Re: vacuum, performance, and MVCC

From: Christopher Browne <cbbrowne(at)acm(dot)org>
To: pgsql-hackers(at)postgresql(dot)org
Subject: Re: vacuum, performance, and MVCC
Date: 2006-06-22 12:23:48
Message-ID: 87veqtbcq3.fsf@wolfe.cbbrowne.com
Views: Raw Message | Whole Thread | Download mbox | Resend email
Thread:
Lists: pgsql-hackers

After a long battle with technology, pgsql(at)mohawksoft(dot)com ("Mark Woodward"), an earthling, wrote:
>> Clinging to sanity, pgsql(at)mohawksoft(dot)com ("Mark Woodward") mumbled into
>> her beard:
>>> We all know that PostgreSQL suffers performance problems when rows are
>>> updated frequently prior to a vacuum. The most serious example can be
>>> seen
>>> by using PostgreSQL as a session handler for a busy we site. You may
>>> have
>>> thousands or millions of active sessions, each being updated per page
>>> hit.
>>>
>>> Each time the record is updated, a new version is created, thus
>>> lengthening the "correct" version search each time row is accessed,
>>> until,
>>> of course, the next vacuum comes along and corrects the index to point
>>> to
>>> the latest version of the record.
>>>
>>> Is that a fair explanation?
>>
>> No, it's not.
>>
>> 1. The index points to all the versions, until they get vacuumed out.
>
> It can't point to "all" versions, it points to the last "current" version
> as updated by vacuum, or the first version of the row.
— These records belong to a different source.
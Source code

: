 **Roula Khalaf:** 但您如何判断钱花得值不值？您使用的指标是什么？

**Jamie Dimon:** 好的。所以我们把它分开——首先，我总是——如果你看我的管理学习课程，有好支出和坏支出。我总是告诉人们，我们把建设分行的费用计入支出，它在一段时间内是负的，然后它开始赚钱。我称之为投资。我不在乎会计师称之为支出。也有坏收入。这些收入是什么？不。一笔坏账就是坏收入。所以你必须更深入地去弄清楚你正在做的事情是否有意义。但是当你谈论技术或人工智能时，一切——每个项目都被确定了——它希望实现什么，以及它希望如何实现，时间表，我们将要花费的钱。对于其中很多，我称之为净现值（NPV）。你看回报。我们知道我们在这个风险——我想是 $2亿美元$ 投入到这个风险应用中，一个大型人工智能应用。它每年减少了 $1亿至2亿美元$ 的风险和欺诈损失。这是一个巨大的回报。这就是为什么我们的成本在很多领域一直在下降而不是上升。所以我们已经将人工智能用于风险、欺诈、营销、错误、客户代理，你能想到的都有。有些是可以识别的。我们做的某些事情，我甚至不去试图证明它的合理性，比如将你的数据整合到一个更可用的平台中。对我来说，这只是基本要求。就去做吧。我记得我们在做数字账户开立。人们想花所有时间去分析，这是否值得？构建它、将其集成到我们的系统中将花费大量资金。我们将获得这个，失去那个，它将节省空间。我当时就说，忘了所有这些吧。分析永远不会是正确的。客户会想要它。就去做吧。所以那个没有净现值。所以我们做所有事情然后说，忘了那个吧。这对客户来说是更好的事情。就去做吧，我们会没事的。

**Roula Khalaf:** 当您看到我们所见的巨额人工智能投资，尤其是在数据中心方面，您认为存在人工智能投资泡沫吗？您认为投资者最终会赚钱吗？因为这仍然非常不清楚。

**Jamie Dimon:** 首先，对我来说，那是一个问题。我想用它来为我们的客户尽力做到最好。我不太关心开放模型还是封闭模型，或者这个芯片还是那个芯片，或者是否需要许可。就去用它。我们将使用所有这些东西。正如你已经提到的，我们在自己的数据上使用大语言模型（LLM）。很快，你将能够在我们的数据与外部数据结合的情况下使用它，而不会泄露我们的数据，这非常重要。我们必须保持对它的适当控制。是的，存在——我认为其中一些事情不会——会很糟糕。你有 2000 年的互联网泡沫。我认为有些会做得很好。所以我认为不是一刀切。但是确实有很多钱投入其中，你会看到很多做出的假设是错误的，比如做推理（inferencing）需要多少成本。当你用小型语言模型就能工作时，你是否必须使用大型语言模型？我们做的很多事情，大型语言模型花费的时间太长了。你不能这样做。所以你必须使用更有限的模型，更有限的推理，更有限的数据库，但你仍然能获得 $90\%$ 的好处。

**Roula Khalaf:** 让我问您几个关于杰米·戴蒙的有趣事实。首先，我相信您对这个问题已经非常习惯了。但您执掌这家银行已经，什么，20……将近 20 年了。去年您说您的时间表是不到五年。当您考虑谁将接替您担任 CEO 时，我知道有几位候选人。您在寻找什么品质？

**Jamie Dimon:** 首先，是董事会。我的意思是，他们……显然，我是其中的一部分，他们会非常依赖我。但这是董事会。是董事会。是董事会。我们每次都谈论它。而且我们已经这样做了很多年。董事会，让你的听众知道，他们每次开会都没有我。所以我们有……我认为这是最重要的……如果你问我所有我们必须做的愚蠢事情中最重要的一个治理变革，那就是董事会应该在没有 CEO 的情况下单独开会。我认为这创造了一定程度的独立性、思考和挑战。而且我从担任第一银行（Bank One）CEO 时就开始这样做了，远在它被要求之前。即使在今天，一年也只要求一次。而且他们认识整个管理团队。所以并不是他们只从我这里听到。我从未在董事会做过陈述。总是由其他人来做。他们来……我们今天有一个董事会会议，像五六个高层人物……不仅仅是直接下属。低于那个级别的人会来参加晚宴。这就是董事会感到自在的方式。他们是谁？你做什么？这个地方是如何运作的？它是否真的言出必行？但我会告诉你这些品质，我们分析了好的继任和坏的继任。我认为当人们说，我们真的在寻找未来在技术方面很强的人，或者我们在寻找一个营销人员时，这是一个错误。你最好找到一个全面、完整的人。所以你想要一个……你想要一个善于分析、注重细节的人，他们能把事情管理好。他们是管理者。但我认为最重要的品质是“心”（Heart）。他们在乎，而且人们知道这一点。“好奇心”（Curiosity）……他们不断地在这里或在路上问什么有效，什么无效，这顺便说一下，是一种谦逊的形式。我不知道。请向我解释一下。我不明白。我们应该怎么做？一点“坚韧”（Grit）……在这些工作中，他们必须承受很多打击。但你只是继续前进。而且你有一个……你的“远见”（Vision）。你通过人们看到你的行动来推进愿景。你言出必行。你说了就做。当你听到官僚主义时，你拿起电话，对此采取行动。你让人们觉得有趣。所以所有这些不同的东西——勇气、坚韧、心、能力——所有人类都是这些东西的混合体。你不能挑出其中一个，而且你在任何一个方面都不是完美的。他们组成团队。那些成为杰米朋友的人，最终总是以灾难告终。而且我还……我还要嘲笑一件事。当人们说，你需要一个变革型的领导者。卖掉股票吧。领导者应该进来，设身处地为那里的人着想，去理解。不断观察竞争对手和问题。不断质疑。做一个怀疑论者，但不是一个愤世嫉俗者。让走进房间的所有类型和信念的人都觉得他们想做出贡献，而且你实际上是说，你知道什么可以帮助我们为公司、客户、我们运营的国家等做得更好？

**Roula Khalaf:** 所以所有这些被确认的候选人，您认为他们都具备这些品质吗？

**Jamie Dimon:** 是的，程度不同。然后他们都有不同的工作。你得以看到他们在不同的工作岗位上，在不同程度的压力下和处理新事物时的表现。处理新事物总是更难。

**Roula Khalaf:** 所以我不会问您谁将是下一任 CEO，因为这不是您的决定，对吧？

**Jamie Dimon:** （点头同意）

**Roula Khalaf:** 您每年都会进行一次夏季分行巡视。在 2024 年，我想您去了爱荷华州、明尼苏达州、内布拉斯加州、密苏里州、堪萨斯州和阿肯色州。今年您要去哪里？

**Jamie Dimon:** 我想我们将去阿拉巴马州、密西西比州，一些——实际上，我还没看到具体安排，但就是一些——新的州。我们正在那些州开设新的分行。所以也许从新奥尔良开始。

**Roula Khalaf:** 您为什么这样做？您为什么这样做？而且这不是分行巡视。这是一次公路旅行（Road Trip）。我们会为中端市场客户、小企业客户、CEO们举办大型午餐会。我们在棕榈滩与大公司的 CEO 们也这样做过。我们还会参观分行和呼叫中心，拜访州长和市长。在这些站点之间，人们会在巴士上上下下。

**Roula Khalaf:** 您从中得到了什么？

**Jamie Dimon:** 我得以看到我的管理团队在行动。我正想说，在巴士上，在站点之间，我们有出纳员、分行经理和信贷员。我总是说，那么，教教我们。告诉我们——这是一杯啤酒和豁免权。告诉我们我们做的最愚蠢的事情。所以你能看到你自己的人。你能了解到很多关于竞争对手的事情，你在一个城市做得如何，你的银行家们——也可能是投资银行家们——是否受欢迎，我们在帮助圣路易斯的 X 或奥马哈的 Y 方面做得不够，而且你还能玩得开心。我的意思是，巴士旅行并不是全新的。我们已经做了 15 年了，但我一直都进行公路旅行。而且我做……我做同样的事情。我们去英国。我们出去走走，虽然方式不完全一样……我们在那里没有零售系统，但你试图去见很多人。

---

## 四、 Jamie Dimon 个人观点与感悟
No, it points to *all* the versions.

Suppose I take a table with two rows:

INFO: analyzing "public.test"
INFO: "test": 1 pages, 2 rows sampled, 2 estimated total rows
VACUUM

Then, over and over, I remove and insert one entry with the same PK:

sample=# delete from test where id = 2;insert into test (id) values (2);
DELETE 1
INSERT 4842550 1
sample=# delete from test where id = 2;insert into test (id) values (2);
DELETE 1
INSERT 4842551 1
sample=# delete from test where id = 2;insert into test (id) values (2);
DELETE 1
INSERT 4842552 1
sample=# delete from test where id = 2;insert into test (id) values (2);
DELETE 1
INSERT 4842553 1
sample=# delete from test where id = 2;insert into test (id) values (2);
DELETE 1
INSERT 4842554 1
sample=# delete from test where id = 2;insert into test (id) values (2);
DELETE 1
INSERT 4842555 1
sample=# delete from test where id = 2;insert into test (id) values (2);
DELETE 1
INSERT 4842556 1
sample=# delete from test where id = 2;insert into test (id) values (2);
DELETE 1
INSERT 4842557 1
sample=# delete from test where id = 2;insert into test (id) values (2);
DELETE 1
INSERT 4842558 1
sample=# delete from test where id = 2;insert into test (id) values (2);
DELETE 1
INSERT 4842559 1

Now, I vacuum it.

sample=# vacuum verbose analyze test;
INFO: vacuuming "public.test"
INFO: index "test_id_key" now contains 2 row versions in 2 pages
DETAIL: 10 index row versions were removed.
0 index pages have been deleted, 0 are currently reusable.
CPU 0.00s/0.00u sec elapsed 0.00 sec.
INFO: "test": removed 10 row versions in 1 pages
DETAIL: CPU 0.00s/0.00u sec elapsed 0.00 sec.
INFO: "test": found 10 removable, 2 nonremovable row versions in 1 pages
DETAIL: 0 dead row versions cannot be removed yet.
There were 0 unused item pointers.
0 pages are entirely empty.
CPU 0.00s/0.00u sec elapsed 0.00 sec.
INFO: analyzing "public.test"
INFO: "test": 1 pages, 2 rows sampled, 2 estimated total rows
VACUUM

Notice that the index contained 10 versions of that one row.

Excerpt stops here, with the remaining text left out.